*Information supplied*.

*** Block opens ***

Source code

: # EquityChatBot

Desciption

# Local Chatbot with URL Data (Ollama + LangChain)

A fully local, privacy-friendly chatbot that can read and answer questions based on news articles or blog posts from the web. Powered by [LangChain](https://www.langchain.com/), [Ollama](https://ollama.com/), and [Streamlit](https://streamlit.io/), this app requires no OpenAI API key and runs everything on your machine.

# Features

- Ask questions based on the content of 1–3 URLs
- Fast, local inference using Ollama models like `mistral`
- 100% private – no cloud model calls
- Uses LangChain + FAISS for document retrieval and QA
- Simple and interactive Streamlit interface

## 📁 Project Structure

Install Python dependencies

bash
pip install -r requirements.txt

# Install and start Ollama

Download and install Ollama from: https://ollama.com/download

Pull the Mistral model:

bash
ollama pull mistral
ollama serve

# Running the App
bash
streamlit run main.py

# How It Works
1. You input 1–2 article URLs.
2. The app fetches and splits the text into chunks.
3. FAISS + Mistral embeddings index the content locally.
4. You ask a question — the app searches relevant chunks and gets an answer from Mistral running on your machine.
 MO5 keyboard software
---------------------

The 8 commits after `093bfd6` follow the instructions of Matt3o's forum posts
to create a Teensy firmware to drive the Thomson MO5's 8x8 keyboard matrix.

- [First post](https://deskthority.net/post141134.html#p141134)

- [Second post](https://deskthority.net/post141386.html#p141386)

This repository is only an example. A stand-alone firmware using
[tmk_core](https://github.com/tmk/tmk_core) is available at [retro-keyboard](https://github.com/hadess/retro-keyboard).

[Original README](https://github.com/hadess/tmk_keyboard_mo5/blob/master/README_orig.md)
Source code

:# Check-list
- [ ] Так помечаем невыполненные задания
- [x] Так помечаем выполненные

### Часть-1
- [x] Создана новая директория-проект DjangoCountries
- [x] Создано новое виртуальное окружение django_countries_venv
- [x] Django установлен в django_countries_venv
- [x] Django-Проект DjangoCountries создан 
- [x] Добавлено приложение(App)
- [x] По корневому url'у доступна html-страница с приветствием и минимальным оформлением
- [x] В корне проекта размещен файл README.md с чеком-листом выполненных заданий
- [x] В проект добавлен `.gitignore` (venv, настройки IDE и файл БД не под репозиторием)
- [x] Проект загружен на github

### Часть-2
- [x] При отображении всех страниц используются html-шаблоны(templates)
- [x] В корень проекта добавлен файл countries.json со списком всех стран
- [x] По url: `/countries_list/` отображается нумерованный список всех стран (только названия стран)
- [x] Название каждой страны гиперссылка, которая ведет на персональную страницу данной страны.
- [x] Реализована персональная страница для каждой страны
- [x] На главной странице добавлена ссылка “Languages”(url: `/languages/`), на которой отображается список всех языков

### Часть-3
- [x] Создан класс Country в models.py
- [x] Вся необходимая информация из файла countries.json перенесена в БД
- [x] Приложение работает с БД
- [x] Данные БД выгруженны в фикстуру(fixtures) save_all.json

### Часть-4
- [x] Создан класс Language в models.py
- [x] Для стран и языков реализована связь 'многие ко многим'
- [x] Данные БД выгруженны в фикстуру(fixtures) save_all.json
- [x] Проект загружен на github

*** Block closes ***

*What to produce*. In full and word for word, set down the records shown above.

*Reply*.
Source code

: # EquityChatBot

Desciption

# Local Chatbot with URL Data (Ollama + LangChain)

A fully local, privacy-friendly chatbot that can read and answer questions based on news articles or blog posts from the web. Powered by [LangChain](https://www.langchain.com/), [Ollama](https://ollama.com/), and [Streamlit](https://streamlit.io/), this app requires no OpenAI API key and runs everything on your machine.

# Features

- Ask questions based on the content of 1–3 URLs
- Fast, local inference using Ollama models like `mistral`
- 100% private – no cloud model calls
- Uses LangChain + FAISS for document retrieval and QA
- Simple and interactive Streamlit interface

## 📁 Project Structure

Install Python dependencies

bash
pip install -r requirements.txt

# Install and start Ollama

Download and install Ollama from: https://ollama.com/download

Pull the Mistral model:

bash
ollama pull mistral
ollama serve

# Running the App
bash
streamlit run main.py

# How It Works
1. You input 1–2 article URLs.
2. The app fetches and splits the text into chunks.
3. FAISS + Mistral embeddings index the content locally.
4. You ask a question — the app searches relevant chunks and gets an answer from Mistral running on your machine.
 MO5 keyboard software
---------------------

The 8 commits after `093bfd6` follow the instructions of Matt3o's forum posts
to create a Teensy firmware to drive the Thomson MO5's 8x8 keyboard matrix.

- [First post](https://deskthority.net/post141134.html#p141134)

- [Second post](https://deskthority.net/post141386.html#p141386)

This repository is only an example. A stand-alone firmware using
[tmk_core](https://github.com/tmk/tmk_core) is available at [retro-keyboard](https://github.com/hadess/retro-keyboard).

[Original README](https://github.com/hadess/tmk_keyboard_mo5/blob/master/README_orig.md)
Source code

:# Check-list
- [ ] Так помечаем невыполненные задания
- [x] Так помечаем выполненные

### Часть-1
- [x] Создана новая директория-проект DjangoCountries
- [x] Создано новое виртуальное окружение django_countries_venv
- [x] Django установлен в django_countries_venv
- [x] Django-Проект DjangoCountries создан 
- [x] Добавлено приложение(App)
- [x] По корневому url'у доступна html-страница с приветствием и минимальным оформлением
- [x] В корне проекта размещен файл README.md с чеком-листом выполненных заданий
- [x] В проект добавлен `.gitignore` (venv, настройки IDE и файл БД не под репозиторием)
- [x] Проект загружен на github

### Часть-2
- [x] При отображении всех страниц используются html-шаблоны(templates)
- [x] В корень проекта добавлен файл countries.json со списком всех стран
- [x] По url: `/countries_list/` отображается нумерованный список всех стран (только названия стран)
- [x] Название каждой страны гиперссылка, которая ведет на персональную страницу данной страны.
- [x] Реализована персональная страница для каждой страны
- [x] На главной странице добавлена ссылка “Languages”(url: `/languages/`), на которой отображается список всех языков

### Часть-3
- [x] Создан класс Country в models.py
- [x] Вся необходимая информация из файла countries.json перенесена в БД
- [x] Приложение работает с БД
- [x] Данные БД выгруженны в фикстуру(fixtures) save_all.json

### Часть-4
- [x] Создан класс Language в models.py
- [x] Для стран и языков реализована связь 'многие ко многим'
- [x] Данные БД выгруженны в фикстуру(fixtures) save_all.json
- [x] Проект загружен на github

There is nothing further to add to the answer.